I indulge her because she is sweet. Panini’s mom says she needs to get used to being on her own. Such is the fate of the second child, she announces. Nonsense. She tolerates much; why push her to her limits?
My head throbs from too little sleep, too much screen time. Maybe dehydration. The desert of the bed, its distance from sustenance. Burbling humidifier. The stink of her neck. (What is that? Bacteria? Harmless or treacherous?) I could lose an arm, holding her like this, the blood cut off to my nerves, limbs limp and damp.
She seems at once knowing and inert. Sometimes on the changing pad she will flail her arms and legs manically, but elsewhere she slumps into stillness, watching with her round, almost coquettishly pretty eyes. Her favorite activities: talking and sucking her hands. And sleeping.
She laughed for the first time the day before yesterday. Panini’s mom had been handing Teenie puffs to eat. “How many puffs?” she had asked. “One puff. Two puffs.” And then that surprising, low chuckle. I was holding her facing out, couldn’t verify except through questioning that the sound was indeed a laugh. She repeated again for Ami but only looked at me curiously when I brought her to the mirror for an encore.
Now she naps on me, knocked out by her meal. But her sleep is uneasy, interrupted by little movements, her chin tucking in, a flutter of the eyelids.

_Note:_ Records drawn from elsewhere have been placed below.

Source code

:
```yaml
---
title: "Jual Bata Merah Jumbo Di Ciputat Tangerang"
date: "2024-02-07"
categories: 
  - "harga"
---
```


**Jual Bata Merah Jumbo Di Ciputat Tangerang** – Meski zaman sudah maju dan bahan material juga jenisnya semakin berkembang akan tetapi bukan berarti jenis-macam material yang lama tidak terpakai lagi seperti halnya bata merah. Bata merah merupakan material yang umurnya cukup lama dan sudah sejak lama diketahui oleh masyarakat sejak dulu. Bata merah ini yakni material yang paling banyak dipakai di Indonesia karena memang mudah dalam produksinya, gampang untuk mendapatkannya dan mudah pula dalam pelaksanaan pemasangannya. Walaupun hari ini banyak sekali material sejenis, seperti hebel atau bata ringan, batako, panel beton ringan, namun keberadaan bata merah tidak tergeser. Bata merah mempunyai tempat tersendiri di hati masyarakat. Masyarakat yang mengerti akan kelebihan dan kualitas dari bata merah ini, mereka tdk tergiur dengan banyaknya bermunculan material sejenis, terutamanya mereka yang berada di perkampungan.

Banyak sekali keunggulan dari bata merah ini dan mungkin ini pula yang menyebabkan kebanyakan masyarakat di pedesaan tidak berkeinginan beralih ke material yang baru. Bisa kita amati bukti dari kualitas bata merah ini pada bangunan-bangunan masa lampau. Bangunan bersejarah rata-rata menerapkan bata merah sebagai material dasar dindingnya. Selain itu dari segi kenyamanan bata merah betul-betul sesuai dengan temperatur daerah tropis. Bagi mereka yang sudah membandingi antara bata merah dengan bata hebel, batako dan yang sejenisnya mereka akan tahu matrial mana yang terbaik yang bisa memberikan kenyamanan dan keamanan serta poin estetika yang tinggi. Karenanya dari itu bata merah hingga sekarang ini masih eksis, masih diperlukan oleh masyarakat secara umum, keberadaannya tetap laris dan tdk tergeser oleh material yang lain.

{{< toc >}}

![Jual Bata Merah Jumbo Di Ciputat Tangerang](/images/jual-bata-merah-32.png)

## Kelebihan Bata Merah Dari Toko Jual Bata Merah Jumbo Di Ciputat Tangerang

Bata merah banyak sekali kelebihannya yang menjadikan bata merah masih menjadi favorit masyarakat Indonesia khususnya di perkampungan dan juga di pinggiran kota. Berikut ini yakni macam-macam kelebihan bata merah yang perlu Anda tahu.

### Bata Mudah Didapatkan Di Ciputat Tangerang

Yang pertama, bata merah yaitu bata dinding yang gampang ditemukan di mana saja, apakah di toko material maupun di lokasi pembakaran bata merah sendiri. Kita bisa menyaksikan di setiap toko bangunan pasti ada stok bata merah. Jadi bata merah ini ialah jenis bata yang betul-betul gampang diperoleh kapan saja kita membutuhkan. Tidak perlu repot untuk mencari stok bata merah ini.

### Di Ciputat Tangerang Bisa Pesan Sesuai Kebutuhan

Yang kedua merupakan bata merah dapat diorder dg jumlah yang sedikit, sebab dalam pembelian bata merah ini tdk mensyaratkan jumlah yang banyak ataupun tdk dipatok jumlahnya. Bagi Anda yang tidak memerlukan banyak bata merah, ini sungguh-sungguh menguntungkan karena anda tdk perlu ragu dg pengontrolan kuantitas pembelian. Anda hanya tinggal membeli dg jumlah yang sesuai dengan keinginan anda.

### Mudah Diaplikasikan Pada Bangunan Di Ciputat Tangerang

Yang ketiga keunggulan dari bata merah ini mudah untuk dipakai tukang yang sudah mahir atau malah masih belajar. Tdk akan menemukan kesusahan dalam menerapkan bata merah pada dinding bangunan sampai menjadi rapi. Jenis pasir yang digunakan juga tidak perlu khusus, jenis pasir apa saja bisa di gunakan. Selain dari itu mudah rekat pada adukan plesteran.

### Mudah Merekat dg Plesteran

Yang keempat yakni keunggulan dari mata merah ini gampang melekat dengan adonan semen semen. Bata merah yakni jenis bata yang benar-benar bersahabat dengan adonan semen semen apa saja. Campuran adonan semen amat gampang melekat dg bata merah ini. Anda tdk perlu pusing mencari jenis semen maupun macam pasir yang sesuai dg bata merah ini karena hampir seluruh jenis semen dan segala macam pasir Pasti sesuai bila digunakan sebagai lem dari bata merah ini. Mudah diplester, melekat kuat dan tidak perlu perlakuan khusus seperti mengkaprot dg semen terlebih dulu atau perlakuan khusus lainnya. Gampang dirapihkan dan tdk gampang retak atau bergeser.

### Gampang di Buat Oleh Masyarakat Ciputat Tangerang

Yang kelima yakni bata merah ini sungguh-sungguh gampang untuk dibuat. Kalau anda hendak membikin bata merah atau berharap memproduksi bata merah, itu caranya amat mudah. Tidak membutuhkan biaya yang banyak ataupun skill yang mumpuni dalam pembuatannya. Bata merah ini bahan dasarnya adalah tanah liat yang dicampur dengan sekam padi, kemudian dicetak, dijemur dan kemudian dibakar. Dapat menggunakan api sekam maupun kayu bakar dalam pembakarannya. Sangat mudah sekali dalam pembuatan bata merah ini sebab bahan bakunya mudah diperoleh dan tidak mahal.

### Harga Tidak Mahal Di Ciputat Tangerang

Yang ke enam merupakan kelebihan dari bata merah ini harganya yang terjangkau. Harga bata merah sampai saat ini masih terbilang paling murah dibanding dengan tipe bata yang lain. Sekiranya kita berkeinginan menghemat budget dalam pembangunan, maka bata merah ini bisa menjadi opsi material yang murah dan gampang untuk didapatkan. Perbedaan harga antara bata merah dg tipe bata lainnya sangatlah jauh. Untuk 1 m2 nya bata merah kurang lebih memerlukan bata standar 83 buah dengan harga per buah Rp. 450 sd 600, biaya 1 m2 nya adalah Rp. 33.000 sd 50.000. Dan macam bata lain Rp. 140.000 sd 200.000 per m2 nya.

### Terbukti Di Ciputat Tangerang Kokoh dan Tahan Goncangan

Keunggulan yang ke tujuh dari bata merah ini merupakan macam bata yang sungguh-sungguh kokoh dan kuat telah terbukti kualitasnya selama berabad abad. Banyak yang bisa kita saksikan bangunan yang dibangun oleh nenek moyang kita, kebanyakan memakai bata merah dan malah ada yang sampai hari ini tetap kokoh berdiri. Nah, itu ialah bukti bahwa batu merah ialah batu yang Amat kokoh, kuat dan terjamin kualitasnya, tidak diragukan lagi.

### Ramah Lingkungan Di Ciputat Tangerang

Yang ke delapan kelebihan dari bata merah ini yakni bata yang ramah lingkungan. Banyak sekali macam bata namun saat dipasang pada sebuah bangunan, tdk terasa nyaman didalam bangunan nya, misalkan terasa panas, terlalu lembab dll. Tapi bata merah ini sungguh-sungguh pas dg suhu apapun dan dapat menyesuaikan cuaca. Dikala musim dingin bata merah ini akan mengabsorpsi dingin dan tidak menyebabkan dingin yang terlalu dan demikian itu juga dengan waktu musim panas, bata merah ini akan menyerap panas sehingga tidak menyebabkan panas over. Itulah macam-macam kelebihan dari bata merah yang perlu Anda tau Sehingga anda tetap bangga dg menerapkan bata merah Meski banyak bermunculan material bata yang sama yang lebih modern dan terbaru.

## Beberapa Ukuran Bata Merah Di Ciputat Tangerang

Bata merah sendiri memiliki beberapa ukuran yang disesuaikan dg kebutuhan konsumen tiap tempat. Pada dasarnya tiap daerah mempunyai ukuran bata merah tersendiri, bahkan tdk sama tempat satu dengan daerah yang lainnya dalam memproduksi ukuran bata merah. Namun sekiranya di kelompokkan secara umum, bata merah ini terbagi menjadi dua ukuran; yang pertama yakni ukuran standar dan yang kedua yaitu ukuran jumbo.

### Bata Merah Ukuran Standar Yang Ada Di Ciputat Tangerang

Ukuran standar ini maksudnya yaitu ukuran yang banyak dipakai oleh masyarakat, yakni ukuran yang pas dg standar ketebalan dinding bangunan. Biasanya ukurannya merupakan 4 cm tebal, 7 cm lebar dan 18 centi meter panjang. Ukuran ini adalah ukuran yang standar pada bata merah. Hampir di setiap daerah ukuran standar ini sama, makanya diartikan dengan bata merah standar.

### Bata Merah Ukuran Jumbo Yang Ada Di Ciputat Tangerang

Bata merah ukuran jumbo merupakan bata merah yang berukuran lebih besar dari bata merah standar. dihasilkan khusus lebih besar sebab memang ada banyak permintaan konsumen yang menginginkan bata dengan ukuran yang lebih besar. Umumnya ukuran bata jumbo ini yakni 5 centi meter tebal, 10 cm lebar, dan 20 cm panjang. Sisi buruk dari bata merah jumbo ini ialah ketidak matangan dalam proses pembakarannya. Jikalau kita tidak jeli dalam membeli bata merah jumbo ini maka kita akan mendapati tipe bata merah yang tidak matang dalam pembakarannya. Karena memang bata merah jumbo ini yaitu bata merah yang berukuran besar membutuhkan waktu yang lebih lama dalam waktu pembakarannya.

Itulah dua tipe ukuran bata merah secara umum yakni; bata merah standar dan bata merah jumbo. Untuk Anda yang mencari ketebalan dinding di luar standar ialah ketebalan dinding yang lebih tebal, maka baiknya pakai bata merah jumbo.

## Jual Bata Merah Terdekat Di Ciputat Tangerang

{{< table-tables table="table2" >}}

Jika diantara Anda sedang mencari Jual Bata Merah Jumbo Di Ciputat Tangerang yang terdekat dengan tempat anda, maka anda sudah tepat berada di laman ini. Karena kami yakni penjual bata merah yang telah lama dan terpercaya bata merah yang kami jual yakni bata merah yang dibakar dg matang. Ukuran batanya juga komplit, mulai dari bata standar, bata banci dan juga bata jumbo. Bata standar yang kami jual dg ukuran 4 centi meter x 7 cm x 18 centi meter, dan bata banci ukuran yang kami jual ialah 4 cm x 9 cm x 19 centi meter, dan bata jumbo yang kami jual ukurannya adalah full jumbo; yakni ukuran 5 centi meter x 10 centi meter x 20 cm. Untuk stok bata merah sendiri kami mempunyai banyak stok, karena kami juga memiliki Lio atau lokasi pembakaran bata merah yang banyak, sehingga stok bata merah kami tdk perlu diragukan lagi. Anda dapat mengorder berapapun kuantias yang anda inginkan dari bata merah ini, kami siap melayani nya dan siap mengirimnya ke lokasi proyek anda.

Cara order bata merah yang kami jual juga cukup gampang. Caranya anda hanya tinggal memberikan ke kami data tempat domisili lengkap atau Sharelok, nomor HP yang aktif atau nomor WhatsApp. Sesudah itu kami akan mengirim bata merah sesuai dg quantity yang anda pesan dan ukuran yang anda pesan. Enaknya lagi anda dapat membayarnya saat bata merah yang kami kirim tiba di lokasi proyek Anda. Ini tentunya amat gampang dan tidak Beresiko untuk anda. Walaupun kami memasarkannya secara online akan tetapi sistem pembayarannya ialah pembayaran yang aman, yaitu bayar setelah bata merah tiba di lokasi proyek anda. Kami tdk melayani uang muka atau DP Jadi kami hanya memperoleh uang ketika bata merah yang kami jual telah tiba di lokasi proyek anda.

She slept poorly last night. I slept poorly last night. Now my eyelids fight me to close themselves. I can’t sleep. I have to hold her so she can sleep because I’m taking her to the doctor later to have a look at her ear. The bloody one. But the other ear is not so good either, what with the yellow crusties. Both have an odor of infection. Her neck, too, but that’s beginning to look better.
Children bring so much worry. Why worry? If I don’t worry, maybe she will die, like that child who kept crying because he was trying to nurse from his mother’s breasts but she wasn’t producing any milk and who eventually starved. It only took three days. Is the second one easier? Are you more relaxed? they ask. No. She is easier because she is easier. Not because I’ve relaxed. When she is awake she seems agitated, as if she is trying to claw her ears right off her head. In the morning she had blood on her swaddle sack, despite having her arms pinned all night. Except for when I changed her diaper. That might have been when it happened. Poor dear. She suffers.
It feels so sweet to close my eyes, even for a moment. But, no, vigilance. I have to plan. In half an hour or so I need to leave. How to minimize awake time, and crying? The little wheels in my head plot. The little wheels ground to a halt. So tired.